Researchers at the Centre for Integrative Biology (CIBIO) of the University of Trento published an article on Nature Biotechnology to illustrate their discovery of a molecule that can effectively correct DNA alterations like those causing genetic diseases and cancer.
The genome editing molecule was initially developed at Berkeley and at Boston’s MIT, but only CIBIO’s researchers were able to find the right ‘formula’ to stabilize it and make it reliable enough to provide safety of intervention. Anna Cereseto, professor at CIBIO and one of the authors of the study, said: “We have developed an experimental method of screening through which we obtain a molecule, which we called ‘evoCas9‘, which is really precise in changing DNA. It is an enzyme of absolute reliability that makes the change only at the established point.” Adding, “It is a ‘molecular machine’, made of the Cas9 protein and an RNA molecule, that reaches and cuts a specific segment of DNA.”

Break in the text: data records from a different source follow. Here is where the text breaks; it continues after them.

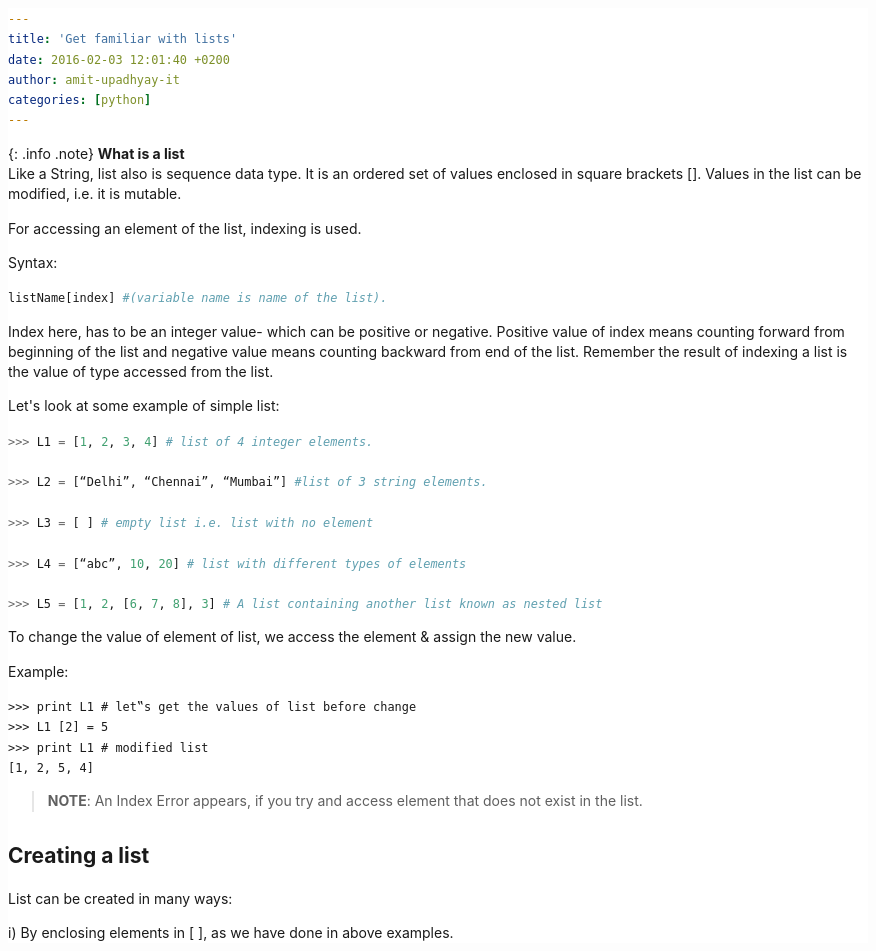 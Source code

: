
 ```yaml
---
title: 'Get familiar with lists'
date: 2016-02-03 12:01:40 +0200
author: amit-upadhyay-it
categories: [python]
---
```



{: .info .note}
**What is a list**<br>Like a String, list also is sequence data type. It is an ordered set of values enclosed in square brackets []. Values in the list can be modified, i.e. it is mutable.

For accessing an element of the list, indexing is used.

Syntax: 
```py
listName[index] #(variable name is name of the list).
```

Index here, has to be an integer value- which can be positive or negative. Positive value of index means counting forward from beginning of the list and negative value means counting backward from end of the list. Remember the result of indexing a list is the value of type accessed from the list.

Let's look at some example of simple list:

```py
>>> L1 = [1, 2, 3, 4] # list of 4 integer elements.

>>> L2 = [“Delhi”, “Chennai”, “Mumbai”] #list of 3 string elements.

>>> L3 = [ ] # empty list i.e. list with no element

>>> L4 = [“abc”, 10, 20] # list with different types of elements

>>> L5 = [1, 2, [6, 7, 8], 3] # A list containing another list known as nested list
```

To change the value of element of list, we access the element & assign the new value.

Example:

```spyh
>>> print L1 # let‟s get the values of list before change
>>> L1 [2] = 5
>>> print L1 # modified list
[1, 2, 5, 4]
```

> **NOTE**: An Index Error appears, if you try and access element that does not exist in the list.

## Creating a list

List can be created in many ways:

i) By enclosing elements in [ ], as we have done in above examples.
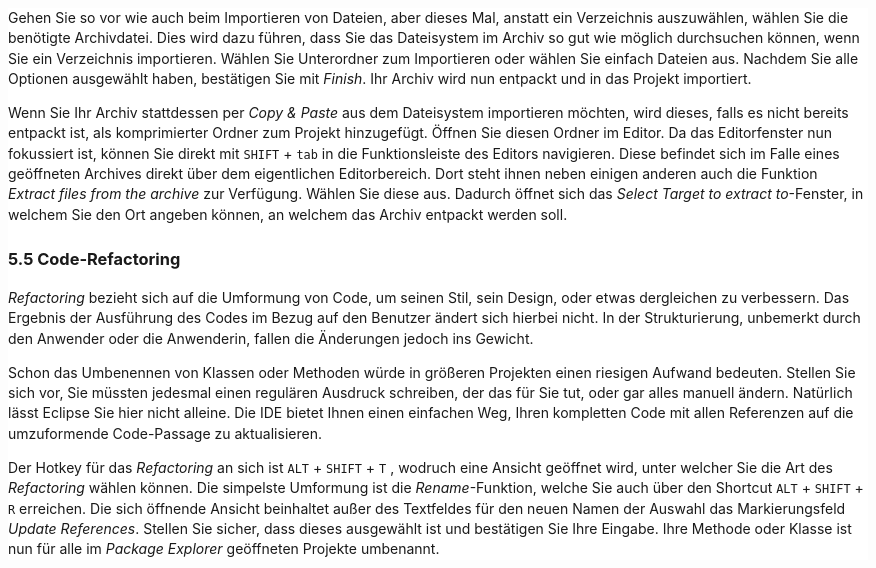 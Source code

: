   <p>
    Gehen Sie so vor wie auch beim Importieren von Dateien, aber dieses Mal,
    anstatt ein Verzeichnis auszuwählen, wählen Sie die benötigte
    Archivdatei. Dies wird dazu führen, dass Sie das Dateisystem im Archiv
    so gut wie möglich durchsuchen können, wenn Sie ein Verzeichnis
    importieren. Wählen Sie Unterordner zum Importieren oder wählen
    Sie einfach Dateien aus. Nachdem Sie alle Optionen ausgewählt haben,
    bestätigen Sie mit <em>Finish</em>. Ihr Archiv wird nun entpackt und
    in das Projekt importiert.
  </p>

  <p>
    Wenn Sie Ihr Archiv stattdessen per <em>Copy & Paste</em> aus dem Dateisystem
    importieren möchten, wird dieses, falls es nicht bereits entpackt ist,
    als komprimierter Ordner zum Projekt hinzugefügt. Öffnen Sie diesen
    Ordner im Editor. Da das Editorfenster nun fokussiert ist, können Sie
    direkt mit
    <code>SHIFT</code>
    +
    <code>tab</code>
    in die Funktionsleiste des Editors navigieren. Diese befindet sich im
    Falle eines geöffneten Archives direkt über dem eigentlichen
    Editorbereich. Dort steht ihnen neben einigen anderen auch die
    Funktion <em>Extract files from the archive</em> zur Verfügung. Wählen
    Sie diese aus. Dadurch öffnet sich das <em>Select Target to
      extract to</em>-Fenster, in welchem Sie den Ort angeben können, an welchem
    das Archiv entpackt werden soll.
  </p>

  <h3 id="refactoring">5.5 Code-Refactoring</h3>

  <p>
    <em>Refactoring</em> bezieht sich auf die Umformung von Code, um
    seinen Stil, sein Design, oder etwas dergleichen zu verbessern. Das Ergebnis der Ausführung
    des Codes im Bezug auf den Benutzer ändert sich hierbei nicht. In der Strukturierung, unbemerkt durch den Anwender oder die Anwenderin, fallen die Änderungen jedoch ins Gewicht.
  </p>

  <p>Schon das Umbenennen von Klassen oder Methoden würde in
    größeren Projekten einen riesigen Aufwand bedeuten. Stellen Sie sich
    vor, Sie müssten jedesmal einen regulären Ausdruck schreiben, der das
    für Sie tut, oder gar alles manuell ändern. Natürlich lässt Eclipse
    Sie hier nicht alleine. Die IDE bietet Ihnen einen einfachen Weg,
    Ihren kompletten Code mit allen Referenzen auf die umzuformende
    Code-Passage zu aktualisieren.</p>

  <p>
    Der Hotkey für das <em>Refactoring</em> an sich ist
    <code>ALT</code>
    +
    <code>SHIFT</code>
    +
    <code>T</code>
    , wodruch eine Ansicht geöffnet wird, unter welcher Sie die Art des <em>Refactoring</em>
    wählen können. Die simpelste Umformung ist die <em>Rename</em>-Funktion,
    welche Sie auch über den Shortcut
    <code>ALT</code>
    +
    <code>SHIFT</code>
    +
    <code>R</code>
    erreichen. Die sich öffnende Ansicht beinhaltet außer des Textfeldes
    für den neuen Namen der Auswahl das Markierungsfeld <em>Update
      References</em>. Stellen Sie sicher, dass dieses ausgewählt ist und
    bestätigen Sie Ihre Eingabe. Ihre Methode oder Klasse ist nun für alle
    im <em>Package Explorer</em> geöffneten Projekte umbenannt. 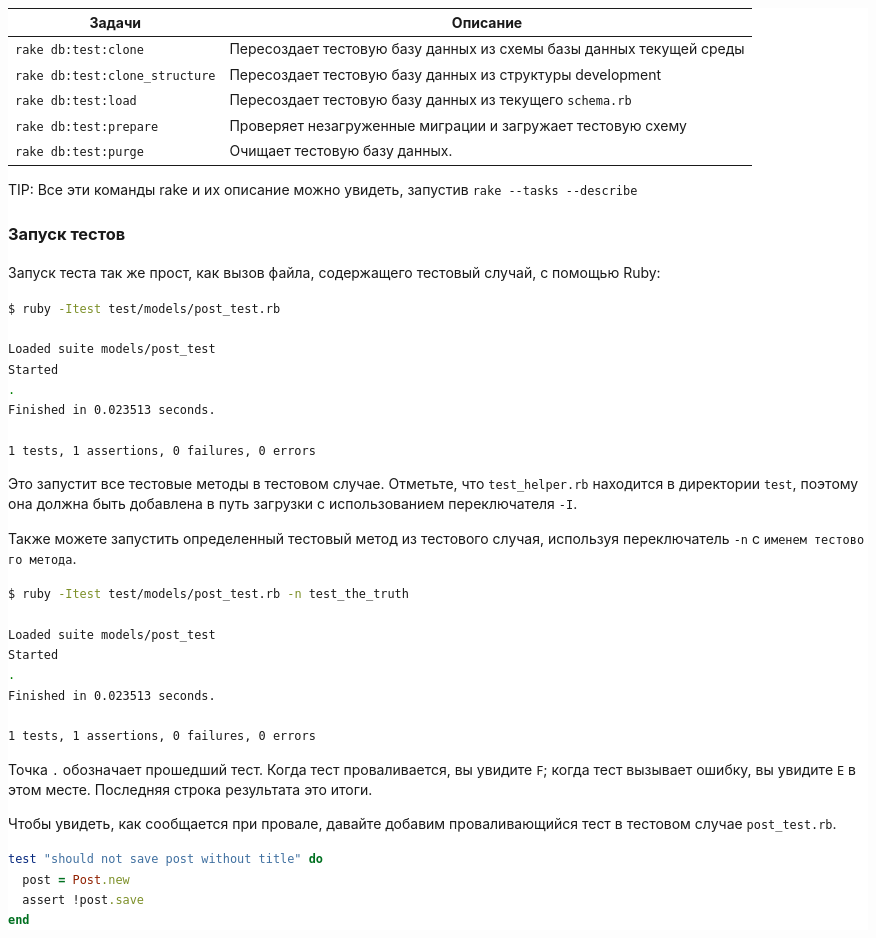 | Задачи                         | Описание                                                             |
| ------------------------------ | -------------------------------------------------------------------- |
| `rake db:test:clone`           | Пересоздает тестовую базу данных из схемы базы данных текущей среды |
| `rake db:test:clone_structure` | Пересоздает тестовую базу данных из структуры development            |
| `rake db:test:load`            | Пересоздает тестовую базу данных из текущего `schema.rb`             |
| `rake db:test:prepare`         | Проверяет незагруженные миграции и загружает тестовую схему          |
| `rake db:test:purge`           | Очищает тестовую базу данных.                                        |

TIP: Все эти команды rake и их описание можно увидеть, запустив `rake --tasks --describe`

### Запуск тестов

Запуск теста так же прост, как вызов файла, содержащего тестовый случай, с помощью Ruby:

```bash
$ ruby -Itest test/models/post_test.rb

Loaded suite models/post_test
Started
.
Finished in 0.023513 seconds.

1 tests, 1 assertions, 0 failures, 0 errors
```

Это запустит все тестовые методы в тестовом случае. Отметьте, что `test_helper.rb` находится в директории `test`, поэтому она должна быть добавлена в путь загрузки с использованием переключателя `-I`.

Также можете запустить определенный тестовый метод из тестового случая, используя переключатель `-n` с `именем тестового метода`.

```bash
$ ruby -Itest test/models/post_test.rb -n test_the_truth

Loaded suite models/post_test
Started
.
Finished in 0.023513 seconds.

1 tests, 1 assertions, 0 failures, 0 errors
```

Точка `.` обозначает прошедший тест. Когда тест проваливается, вы увидите `F`; когда тест вызывает ошибку, вы увидите `E` в этом месте. Последняя строка результата это итоги.

Чтобы увидеть, как сообщается при провале, давайте добавим проваливающийся тест в тестовом случае `post_test.rb`.

```ruby
test "should not save post without title" do
  post = Post.new
  assert !post.save
end
```
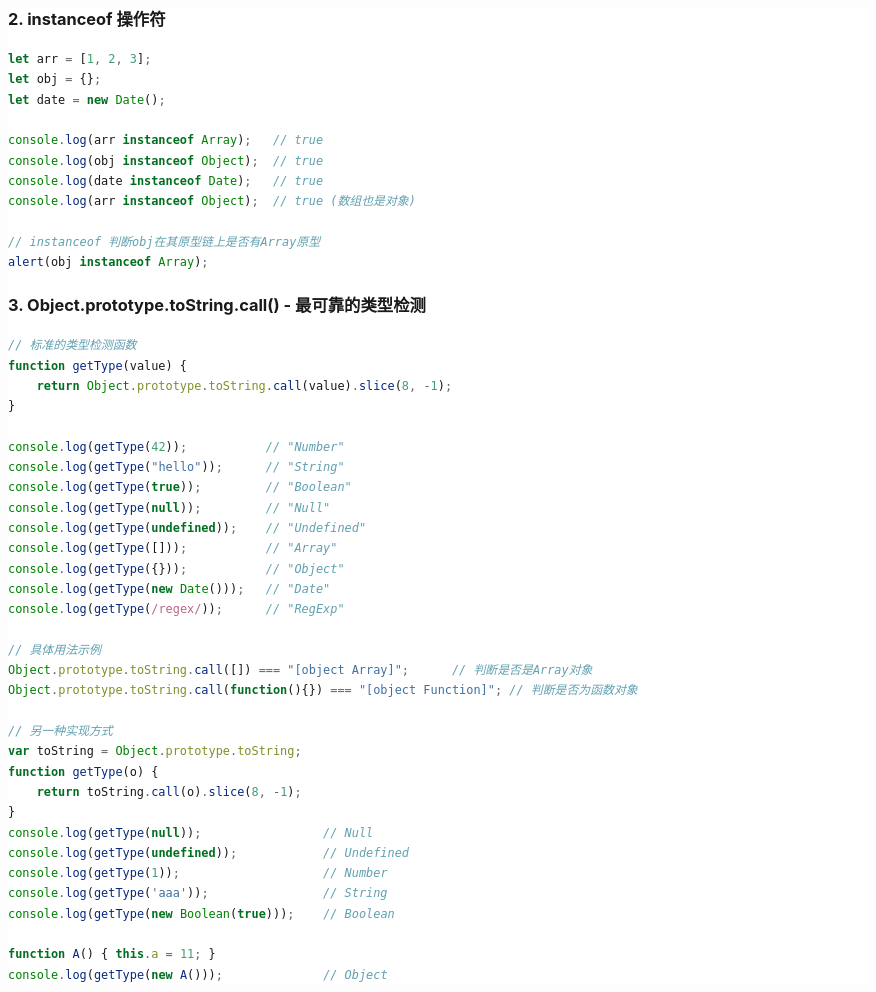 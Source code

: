 ### 2. instanceof 操作符

```javascript
let arr = [1, 2, 3];
let obj = {};
let date = new Date();

console.log(arr instanceof Array);   // true
console.log(obj instanceof Object);  // true
console.log(date instanceof Date);   // true
console.log(arr instanceof Object);  // true (数组也是对象)

// instanceof 判断obj在其原型链上是否有Array原型
alert(obj instanceof Array);
```

### 3. Object.prototype.toString.call() - 最可靠的类型检测

```javascript
// 标准的类型检测函数
function getType(value) {
    return Object.prototype.toString.call(value).slice(8, -1);
}

console.log(getType(42));           // "Number"
console.log(getType("hello"));      // "String"
console.log(getType(true));         // "Boolean"
console.log(getType(null));         // "Null"
console.log(getType(undefined));    // "Undefined"
console.log(getType([]));           // "Array"
console.log(getType({}));           // "Object"
console.log(getType(new Date()));   // "Date"
console.log(getType(/regex/));      // "RegExp"

// 具体用法示例
Object.prototype.toString.call([]) === "[object Array]";      // 判断是否是Array对象
Object.prototype.toString.call(function(){}) === "[object Function]"; // 判断是否为函数对象

// 另一种实现方式
var toString = Object.prototype.toString;
function getType(o) { 
    return toString.call(o).slice(8, -1); 
}
console.log(getType(null));                 // Null
console.log(getType(undefined));            // Undefined
console.log(getType(1));                    // Number
console.log(getType('aaa'));                // String
console.log(getType(new Boolean(true)));    // Boolean

function A() { this.a = 11; }
console.log(getType(new A()));              // Object
```
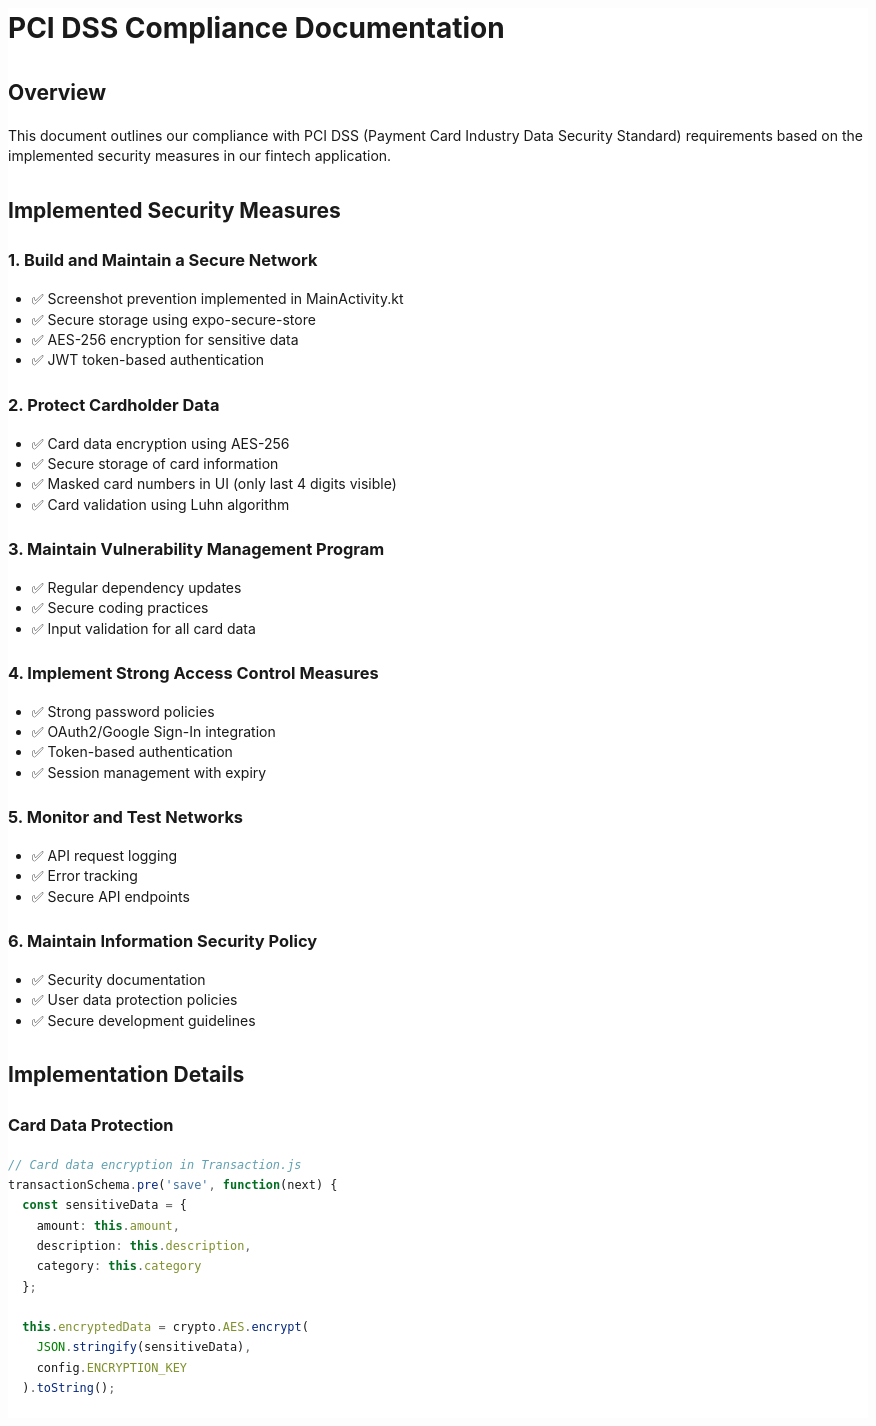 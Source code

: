 # PCI DSS Compliance Documentation

## Overview
This document outlines our compliance with PCI DSS (Payment Card Industry Data Security Standard) requirements based on the implemented security measures in our fintech application.

## Implemented Security Measures

### 1. Build and Maintain a Secure Network
- ✅ Screenshot prevention implemented in MainActivity.kt
- ✅ Secure storage using expo-secure-store
- ✅ AES-256 encryption for sensitive data
- ✅ JWT token-based authentication

### 2. Protect Cardholder Data
- ✅ Card data encryption using AES-256
- ✅ Secure storage of card information
- ✅ Masked card numbers in UI (only last 4 digits visible)
- ✅ Card validation using Luhn algorithm

### 3. Maintain Vulnerability Management Program
- ✅ Regular dependency updates
- ✅ Secure coding practices
- ✅ Input validation for all card data

### 4. Implement Strong Access Control Measures
- ✅ Strong password policies
- ✅ OAuth2/Google Sign-In integration
- ✅ Token-based authentication
- ✅ Session management with expiry

### 5. Monitor and Test Networks
- ✅ API request logging
- ✅ Error tracking
- ✅ Secure API endpoints

### 6. Maintain Information Security Policy
- ✅ Security documentation
- ✅ User data protection policies
- ✅ Secure development guidelines

## Implementation Details

### Card Data Protection
```typescript
// Card data encryption in Transaction.js
transactionSchema.pre('save', function(next) {
  const sensitiveData = {
    amount: this.amount,
    description: this.description,
    category: this.category
  };
  
  this.encryptedData = crypto.AES.encrypt(
    JSON.stringify(sensitiveData),
    config.ENCRYPTION_KEY
  ).toString();
  
``` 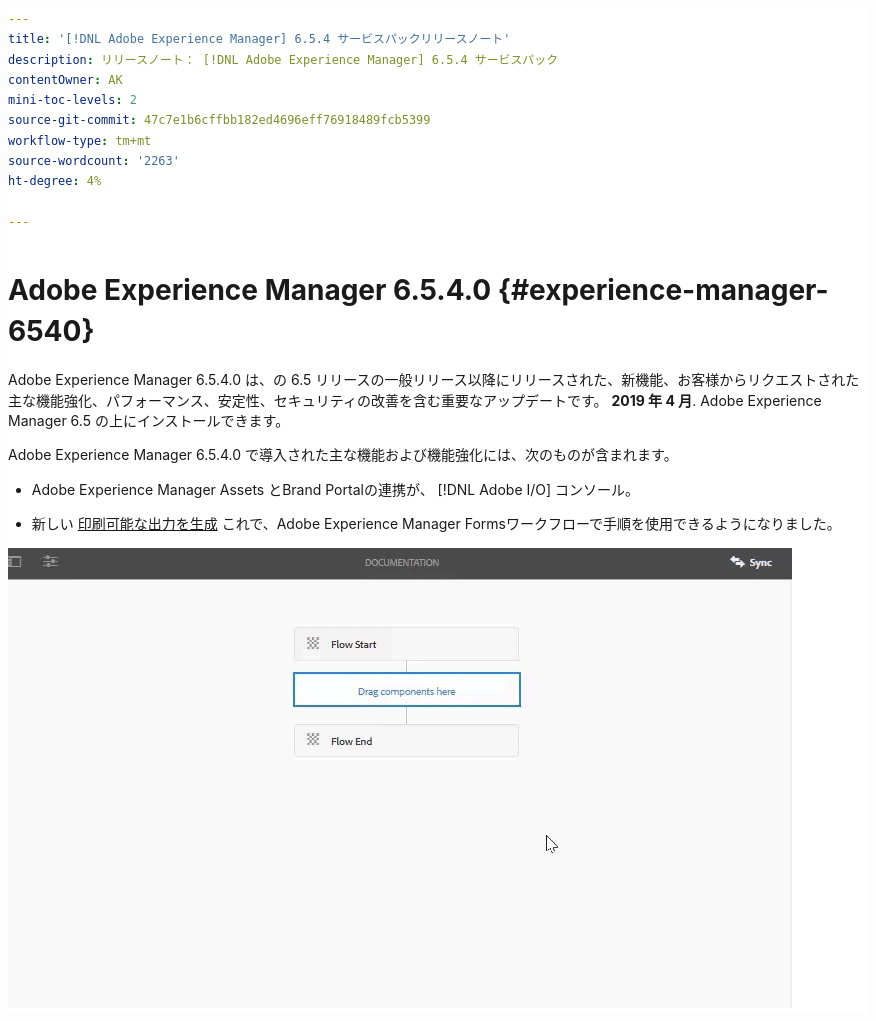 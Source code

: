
 ```yaml
---
title: '[!DNL Adobe Experience Manager] 6.5.4 サービスパックリリースノート'
description: リリースノート： [!DNL Adobe Experience Manager] 6.5.4 サービスパック
contentOwner: AK
mini-toc-levels: 2
source-git-commit: 47c7e1b6cffbb182ed4696eff76918489fcb5399
workflow-type: tm+mt
source-wordcount: '2263'
ht-degree: 4%

---
```


# Adobe Experience Manager 6.5.4.0 {#experience-manager-6540}

Adobe Experience Manager 6.5.4.0 は、の 6.5 リリースの一般リリース以降にリリースされた、新機能、お客様からリクエストされた主な機能強化、パフォーマンス、安定性、セキュリティの改善を含む重要なアップデートです。 **2019 年 4 月**. Adobe Experience Manager 6.5 の上にインストールできます。

Adobe Experience Manager 6.5.4.0 で導入された主な機能および機能強化には、次のものが含まれます。

* Adobe Experience Manager Assets とBrand Portalの連携が、 [!DNL Adobe I/O] コンソール。

* 新しい [印刷可能な出力を生成](/help/forms/using/aem-forms-workflow-step-reference.md) これで、Adobe Experience Manager Formsワークフローで手順を使用できるようになりました。

![印刷可能な出力を生成](/help/release-notes/assets/generate-print-output-step.gif)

The ‘perfect corrector’, as Cereseto described it, devised as a method to modify DNA for therapeutic purposes, could also be used in non-medical genome editing sectors, for example to genetically modify edible plants and farm animals. This study represents an important advancement in genome editing and the interest in this technology, and in the relative patent, is global. Indeed, the CIBIO’s researchers are working in this direction to found the Trentino biotech and attract capitals. As Cereseto said: “The goal now is to enhance the patent derived from the invention and generate positive consequences on the territory of Trentino.”